Human Machine Co-Adaptation Model and Its Convergence Analysis
Steven W. Su, Yaqi Li, Kairui Guo, Rob Duffield
TL;DR
This paper develops a two-agent cooperative MDP (CaMDP) framework to model human-machine co-adaptation in robot-assisted rehabilitation and provides sufficient conditions for convergence to a unique Nash equilibrium, as well as strategies to handle multiple equilibria. It introduces structured results for policy improvement under alternating updates, analyses the uniqueness of NE with dominance conditions, and proposes less-greedy and model-simplification techniques to improve convergence and reduce switching costs. Through extensive numerical experiments, the authors validate convergence criteria, demonstrate how large discount factors and partial observability affect outcomes, and show that epsilon-greedy updates can reach the global optimum in challenging CAMDP settings. The work advances theoretical foundations and practical algorithms for robust, cooperative reinforcement learning in rehabilitative human-machine interfaces, with implications for safety, explainability, and real-time adaptability.
Abstract
The key to robot-assisted rehabilitation lies in the design of the human-machine interface, which must accommodate the needs of both patients and machines.
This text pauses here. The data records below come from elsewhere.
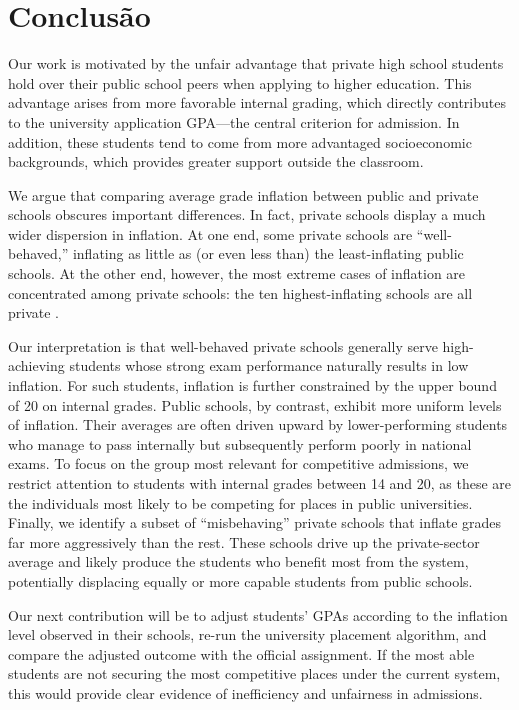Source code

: \documentclass{article}
\begin{document}
\section{Conclusão}

Our work is motivated by the unfair advantage that private high school students hold over their public school peers when applying to higher education. This advantage arises from more favorable internal grading, which directly contributes to the university application GPA—the central criterion for admission. In addition, these students tend to come from more advantaged socioeconomic backgrounds, which provides greater support outside the classroom.

We argue that comparing average grade inflation between public and private schools obscures important differences. In fact, private schools display a much wider dispersion in inflation. At one end, some private schools are “well-behaved,” inflating as little as (or even less than) the least-inflating public schools. At the other end, however, the most extreme cases of inflation are concentrated among private schools: the ten highest-inflating schools are all private \citep{sapo2024}. %

Our interpretation is that well-behaved private schools generally serve high-achieving students whose strong exam performance naturally results in low inflation. For such students, inflation is further constrained by the upper bound of 20 on internal grades. Public schools, by contrast, exhibit more uniform levels of inflation. Their averages are often driven upward by lower-performing students who manage to pass internally but subsequently perform poorly in national exams. To focus on the group most relevant for competitive admissions, we restrict attention to students with internal grades between 14 and 20, as these are the individuals most likely to be competing for places in public universities. Finally, we identify a subset of “misbehaving” private schools that inflate grades far more aggressively than the rest. These schools drive up the private-sector average and likely produce the students who benefit most from the system, potentially displacing equally or more capable students from public schools.

Our next contribution will be to adjust students’ GPAs according to the inflation level observed in their schools, re-run the university placement algorithm, and compare the adjusted outcome with the official assignment. If the most able students are not securing the most competitive places under the current system, this would provide clear evidence of inefficiency and unfairness in admissions.
\end{document}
Current interface designs primarily focus on machine control algorithms, often requiring patients to spend considerable time adapting. In this paper, we introduce a novel approach based on the Cooperative Adaptive Markov Decision Process (CAMDPs) model to address the fundamental aspects of the interactive learning process, offering theoretical insights and practical guidance. We establish sufficient conditions for the convergence of CAMDPs and ensure the uniqueness of Nash equilibrium points. Leveraging these conditions, we guarantee the system's convergence to a unique Nash equilibrium point. Furthermore, we explore scenarios with multiple Nash equilibrium points, devising strategies to adjust both Value Evaluation and Policy Improvement algorithms to enhance the likelihood of converging to the global minimal Nash equilibrium point. Through numerical experiments, we illustrate the effectiveness of the proposed conditions and algorithms, demonstrating their applicability and robustness in practical settings. The proposed conditions for convergence and the identification of a unique optimal Nash equilibrium contribute to the development of more effective adaptive systems for human users in robot-assisted rehabilitation.